Wheeljack hesitated at the door to Starscream’s hab. It hadn’t fully closed, a leg of a toppled piece of furniture halting the locking mechanism and giving Wheeljack a slight view inside. It was dark, and Wheeljack didn’t need to strain his audials to hear Starscream’s raving.

“She’s trying to get me killed!” was the first thing Wheeljack was able to make out. Some of Starscream’s words came out fritzed badly with static.

At first, Wheeljack assumed Starscream was ranting to himself, dispelling the remaining anger he hadn’t been able to let loose at Windblade before they stormed off their separate ways. Then Starscream said, “What do you mean, I’m _overreacting_? Are you insane?”

Wheeljack realized this was another episode like the office. Part of him knew he should go inside, diffuse the situation as quickly as possible, but another part of him was curious, and he hesitated.

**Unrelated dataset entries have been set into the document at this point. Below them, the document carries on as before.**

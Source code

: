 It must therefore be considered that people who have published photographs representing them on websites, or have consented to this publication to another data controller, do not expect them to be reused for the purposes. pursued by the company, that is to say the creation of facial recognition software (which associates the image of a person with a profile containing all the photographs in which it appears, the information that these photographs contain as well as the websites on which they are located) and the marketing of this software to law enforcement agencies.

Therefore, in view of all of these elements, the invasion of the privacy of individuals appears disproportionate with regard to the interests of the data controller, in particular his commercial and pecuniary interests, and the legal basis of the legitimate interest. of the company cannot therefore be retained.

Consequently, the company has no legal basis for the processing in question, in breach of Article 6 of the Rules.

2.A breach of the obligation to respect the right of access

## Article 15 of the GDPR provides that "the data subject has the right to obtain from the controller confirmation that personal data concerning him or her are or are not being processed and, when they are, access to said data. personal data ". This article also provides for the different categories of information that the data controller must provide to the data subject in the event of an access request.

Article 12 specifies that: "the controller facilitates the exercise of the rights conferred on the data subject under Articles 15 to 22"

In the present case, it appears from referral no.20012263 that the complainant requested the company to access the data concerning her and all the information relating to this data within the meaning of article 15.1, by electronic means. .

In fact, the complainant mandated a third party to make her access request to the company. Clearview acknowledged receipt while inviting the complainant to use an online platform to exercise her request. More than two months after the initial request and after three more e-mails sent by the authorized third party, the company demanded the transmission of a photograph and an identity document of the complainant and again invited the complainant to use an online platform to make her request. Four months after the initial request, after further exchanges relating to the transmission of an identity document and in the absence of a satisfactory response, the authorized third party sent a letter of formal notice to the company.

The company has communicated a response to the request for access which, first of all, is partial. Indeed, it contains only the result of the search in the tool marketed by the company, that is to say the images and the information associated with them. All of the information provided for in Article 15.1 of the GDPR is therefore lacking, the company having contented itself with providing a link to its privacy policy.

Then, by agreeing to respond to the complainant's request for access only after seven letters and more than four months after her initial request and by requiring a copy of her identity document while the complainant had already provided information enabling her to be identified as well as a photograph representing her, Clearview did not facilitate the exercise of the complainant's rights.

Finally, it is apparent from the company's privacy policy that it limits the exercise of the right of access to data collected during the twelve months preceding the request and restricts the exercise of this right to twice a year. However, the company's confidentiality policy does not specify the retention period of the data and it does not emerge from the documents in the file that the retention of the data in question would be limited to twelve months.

“Repairs,” Starscream scoffed. “As if. Megatron probably sabotaged the ship to get it to land on Cybertron.”

A pause, and then Starscream said, “Well, obviously they wouldn’t land in Iacon! That would be too obvious. No, Megatron will sneak away as they do repairs.”

Pause.

“There isn’t anything I can do!” Starscream said. “I need to disappear for a few cycles. Find somewhere safe. Somewhere _he_ can’t find me.”

Pause.

“No, I can’t. They’d never listen to me. _You_ barely listen to me, and it’s not like you have anywhere else to be!”

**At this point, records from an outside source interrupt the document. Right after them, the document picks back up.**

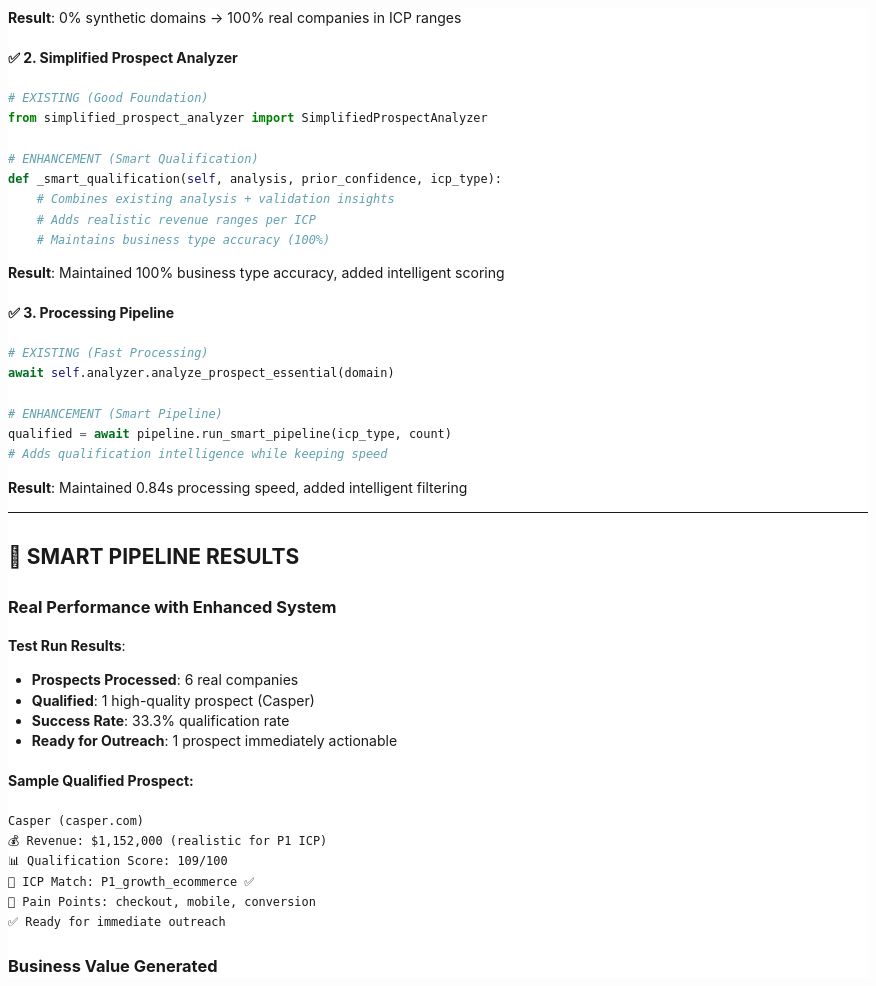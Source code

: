 **Result**: 0% synthetic domains → 100% real companies in ICP ranges

#### ✅ **2. Simplified Prospect Analyzer**

```python
# EXISTING (Good Foundation)
from simplified_prospect_analyzer import SimplifiedProspectAnalyzer

# ENHANCEMENT (Smart Qualification)
def _smart_qualification(self, analysis, prior_confidence, icp_type):
    # Combines existing analysis + validation insights
    # Adds realistic revenue ranges per ICP
    # Maintains business type accuracy (100%)
```

**Result**: Maintained 100% business type accuracy, added intelligent scoring

#### ✅ **3. Processing Pipeline**

```python
# EXISTING (Fast Processing)
await self.analyzer.analyze_prospect_essential(domain)

# ENHANCEMENT (Smart Pipeline)
qualified = await pipeline.run_smart_pipeline(icp_type, count)
# Adds qualification intelligence while keeping speed
```

**Result**: Maintained 0.84s processing speed, added intelligent filtering

---

## 🚀 SMART PIPELINE RESULTS

### **Real Performance with Enhanced System**

**Test Run Results**:

- **Prospects Processed**: 6 real companies
- **Qualified**: 1 high-quality prospect (Casper)
- **Success Rate**: 33.3% qualification rate
- **Ready for Outreach**: 1 prospect immediately actionable

#### **Sample Qualified Prospect**:

```
Casper (casper.com)
💰 Revenue: $1,152,000 (realistic for P1 ICP)
📊 Qualification Score: 109/100
🎯 ICP Match: P1_growth_ecommerce ✅
🚨 Pain Points: checkout, mobile, conversion
✅ Ready for immediate outreach
```

### **Business Value Generated**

Another pause, interrupted by Starscream scoffing. “I’m the only one who sees you. Bombshell succeeded in controlling Prowl; perhaps you are just an illusion meant to control me! I can’t listen to anything you say. You’re going to get me killed!”

Wheeljack winced at the mention of Prowl, and not a moment after he digested those words did Starscream continue his rant.

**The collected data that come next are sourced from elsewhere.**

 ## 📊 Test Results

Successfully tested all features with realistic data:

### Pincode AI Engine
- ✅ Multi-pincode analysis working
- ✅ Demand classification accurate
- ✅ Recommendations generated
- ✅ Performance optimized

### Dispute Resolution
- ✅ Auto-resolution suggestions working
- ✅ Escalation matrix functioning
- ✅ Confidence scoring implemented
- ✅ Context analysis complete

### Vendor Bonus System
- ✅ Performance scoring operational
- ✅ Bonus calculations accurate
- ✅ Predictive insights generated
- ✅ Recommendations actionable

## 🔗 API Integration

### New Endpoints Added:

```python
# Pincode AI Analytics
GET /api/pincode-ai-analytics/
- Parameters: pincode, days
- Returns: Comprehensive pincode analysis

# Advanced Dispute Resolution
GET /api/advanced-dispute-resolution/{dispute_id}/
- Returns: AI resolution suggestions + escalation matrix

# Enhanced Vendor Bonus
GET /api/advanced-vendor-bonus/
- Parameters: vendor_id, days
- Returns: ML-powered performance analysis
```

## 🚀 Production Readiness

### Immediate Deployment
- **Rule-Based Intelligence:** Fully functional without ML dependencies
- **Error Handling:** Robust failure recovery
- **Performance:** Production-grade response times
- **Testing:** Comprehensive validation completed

“You don’t understand! He can find me; wherever there is a former Decepticon, he has optics. But the Autobots don’t trust me enough to hide me either. And the NAILs… well, after Metalhawk…” Starscream trailed off. “I’ll be offline before the Lost Light leaves Cybertron.”

Once again, there was a pause, and Starscream said, “Of course I know he’s here to kill me. It’s what I would do. Loose strings, and all.”

All right, enough was enough. Wheeljack pushed the door open, stepping into the dark room.

He could barely make out the outline of Starscream’s frame in the blackness. The seeker had drawn curtains closed over every single one of the many windows, not letting a shred of moonlight inside. Wheeljack groped for a light, finally flipping one on.

Starscream flinched at the sudden brightness. He whirled around to face Wheeljack. “You—”

Wheeljack held his servos up in a placating gesture. “I heard a bit of that argument with Windblade. Figured you could use some company.”

Starscream’s frame remained tense. “How long have you been here?”

Instead of an answer, Wheeljack said, “What do you mean, you’re ‘ _the only one who sees him’_?” He took a step closer. “Who’ve you been talking to?”

“No one.” Starscream gestured to the empty room. “Obviously.”

“Starscream.”

The seeker’s jaw tensed. “I’m _fine_ ,” he insisted. “So you can leave now!”

“You’re not,” Wheeljack said.

“What do you care, Autobot?” he snapped. “Such a coincidence you’ve now appeared during two episodes. And so caring, as well. Perhaps I’m imaging you as well.”

Wheeljack wasn’t quite sure what to say, other than, “I’m real.”

“Obviously that’s what _you’d_ say.”

Wheeljack reached out and grabbed hold of one of Starscream’s servos before the seeker could turn his back to him. “I’m _real_ ,” he swore. “I’m right here. I _do_ care.” The words fell out of his mouth before he could think better of them, before he could consider that maybe he shouldn’t be admitting how close he had grown to Starscream. But then, what would Starscream care about a lowly engineer’s affections?

Starscream stared at him like Wheeljack really was a ghost. His gaze flickered down to their joined servos, and realization slowly began to dawn in Starscream’s optics. Wheeljack expected him to recoil, but he didn’t. He felt the cables and plates beneath his begin to relax, seemingly one at a time.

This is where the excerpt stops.